Punisher田中

ゴジラ-1.0のPunisher田中のレビュー・感想・評価

ゴジラ-1.0(2023年製作の映画)
4.3
特攻隊員の敷島はでっちあげた機体トラブルを理由に大戸島の不時着飛行場にいた。
そんなある時、島民や島の兵士が「ゴジラ」と呼ぶ謎の怪物が姿を表すのだった...

どうも、初コロナに罹ったPunisher田中です....めちゃしんどい...マジでしんどい...ということで(無理矢理すぎる場面転換)

今作、個人的にはかなり好きな作品だった。
しかし怪獣映画はマジで難しいね...
モンスター・バースを観れば痛いほど知ることが出来るのだが、キャラクター達(人間)のドラマを怪獣に沿って興味深く展開していかなければならない所とその塩梅がかなり出来に関わってくるからだ。
しかし、今作は特攻兵として死にそびれた主人公にゴジラ同様ガッチリ心を掴まれ、登場人物達のドラマと展開の進行、ゴジラの侵攻がかなり自然に噛み合わさっていたのが特に良い。
今作は、守護神、怪獣王としてのゴジラではなく、人類に汲みする破壊神としてのゴジラを「シン・ゴジラ」同様に描いているも、時代をオリジナルに近しい戦後直後にしたことで、その時代に起き得る苦悩やその時代だからこそ出来る対抗策、テクノロジーによってかなり差別化を図れていた点にリスペクトを評したい。
70周年だからこそ、オリジナルとほぼ同じ土俵で、でも決してオリジナルのリメイク・リスペクトだけでは済ませない、新たなゴジラを見事に表現しきっていて本当に素晴らしかった。

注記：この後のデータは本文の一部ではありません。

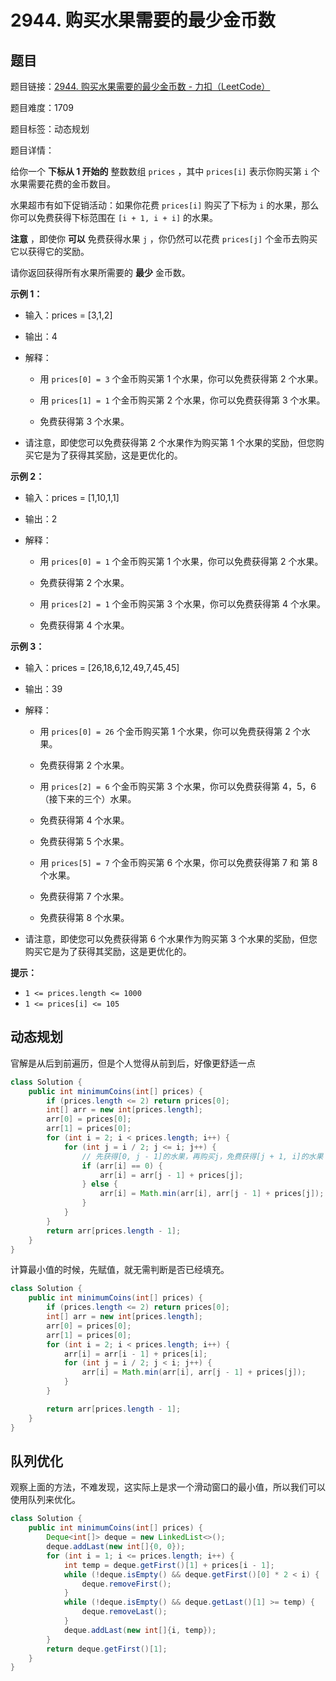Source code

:# 2944. 购买水果需要的最少金币数

## 题目

题目链接：[2944. 购买水果需要的最少金币数 - 力扣（LeetCode）](https://leetcode.cn/problems/minimum-number-of-coins-for-fruits/description/)

题目难度：1709

题目标签：动态规划

题目详情：

给你一个 **下标从 1 开始的** 整数数组 `prices` ，其中 `prices[i]` 表示你购买第 `i` 个水果需要花费的金币数目。

水果超市有如下促销活动：如果你花费 `prices[i]` 购买了下标为 `i` 的水果，那么你可以免费获得下标范围在 `[i + 1, i + i]` 的水果。

**注意** ，即使你 **可以** 免费获得水果 `j` ，你仍然可以花费 `prices[j]` 个金币去购买它以获得它的奖励。

请你返回获得所有水果所需要的 **最少** 金币数。

**示例 1：**

- 输入：prices = [3,1,2]

- 输出：4

- 解释：

  - 用 `prices[0] = 3` 个金币购买第 1 个水果，你可以免费获得第 2 个水果。

  - 用 `prices[1] = 1` 个金币购买第 2 个水果，你可以免费获得第 3 个水果。

  - 免费获得第 3 个水果。

- 请注意，即使您可以免费获得第 2 个水果作为购买第 1 个水果的奖励，但您购买它是为了获得其奖励，这是更优化的。

**示例 2：**

- 输入：prices = [1,10,1,1]

- 输出：2

- 解释：

  - 用 `prices[0] = 1` 个金币购买第 1 个水果，你可以免费获得第 2 个水果。

  - 免费获得第 2 个水果。

  - 用 `prices[2] = 1` 个金币购买第 3 个水果，你可以免费获得第 4 个水果。

  - 免费获得第 4 个水果。

**示例 3：**

- 输入：prices = [26,18,6,12,49,7,45,45]

- 输出：39

- 解释：

  - 用 `prices[0] = 26` 个金币购买第 1 个水果，你可以免费获得第 2 个水果。

  - 免费获得第 2 个水果。

  - 用 `prices[2] = 6` 个金币购买第 3 个水果，你可以免费获得第 4，5，6（接下来的三个）水果。

  - 免费获得第 4 个水果。

  - 免费获得第 5 个水果。

  - 用 `prices[5] = 7` 个金币购买第 6 个水果，你可以免费获得第 7 和 第 8 个水果。

  - 免费获得第 7 个水果。

  - 免费获得第 8 个水果。

- 请注意，即使您可以免费获得第 6 个水果作为购买第 3 个水果的奖励，但您购买它是为了获得其奖励，这是更优化的。

**提示：**

- `1 <= prices.length <= 1000`
- `1 <= prices[i] <= 105`



## 动态规划

官解是从后到前遍历，但是个人觉得从前到后，好像更舒适一点

``` java
class Solution {
    public int minimumCoins(int[] prices) {
        if (prices.length <= 2) return prices[0];
        int[] arr = new int[prices.length];
        arr[0] = prices[0];
        arr[1] = prices[0];
        for (int i = 2; i < prices.length; i++) {
            for (int j = i / 2; j <= i; j++) {
                // 先获得[0, j - 1]的水果，再购买j，免费获得[j + 1, i]的水果
                if (arr[i] == 0) {
                    arr[i] = arr[j - 1] + prices[j];
                } else {
                    arr[i] = Math.min(arr[i], arr[j - 1] + prices[j]);
                }
            }
        }
        return arr[prices.length - 1];
    }
}
```



计算最小值的时候，先赋值，就无需判断是否已经填充。

``` java
class Solution {
    public int minimumCoins(int[] prices) {
        if (prices.length <= 2) return prices[0];
        int[] arr = new int[prices.length];
        arr[0] = prices[0];
        arr[1] = prices[0];
        for (int i = 2; i < prices.length; i++) {
            arr[i] = arr[i - 1] + prices[i];
            for (int j = i / 2; j < i; j++) {
                arr[i] = Math.min(arr[i], arr[j - 1] + prices[j]);
            }
        }

        return arr[prices.length - 1];
    }
}
```



## 队列优化

观察上面的方法，不难发现，这实际上是求一个滑动窗口的最小值，所以我们可以使用队列来优化。

``` java
class Solution {
    public int minimumCoins(int[] prices) {
        Deque<int[]> deque = new LinkedList<>();
        deque.addLast(new int[]{0, 0});
        for (int i = 1; i <= prices.length; i++) {
            int temp = deque.getFirst()[1] + prices[i - 1];
            while (!deque.isEmpty() && deque.getFirst()[0] * 2 < i) {
                deque.removeFirst();
            }
            while (!deque.isEmpty() && deque.getLast()[1] >= temp) {
                deque.removeLast();
            }
            deque.addLast(new int[]{i, temp});
        }
        return deque.getFirst()[1];
    }
}
```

今作ゴジラは顔が怖くいままでのゴジラにはないガタイのイカつさがあり、その姿は「戦争の後遺症」や「戦争」そのものを思わせる畏怖を感じるものがあった。
そのゴジラと相対する、戦争とゴジラによってあらゆるものを失った敷島の対立構図がシンプルながらもドラマをより重厚に仕上げている。
ゴジラに対してちっぽけな人間達が命の火花を散らして、再度戦争を仕掛けるその様の描き方が実に良い、やはりリヴェンジェンスと絶望へと一縷の望みに懸けて争う人類を描いた作品は最高だということを改めて感じた。
あのメインテーマと戦艦・ゴジラの相まった画面を生涯忘れることはないかと思う。
これだけ絶賛した後に言うのもあれだが、同時に余りにも説明的すぎるセリフと逆に説明が一切無さすぎる箇所のバランスがガタガタなのとオマージュ元がわかる他作品シリーズのオマージュシーンが白けた部分だった、惜しい...

一部でも云われているご都合主義展開はぶっちゃけ許せるくらいには楽しませてもらったので個人的には無問題。
エンタメとしてはかなり高いクオリティの作品となっているので是非。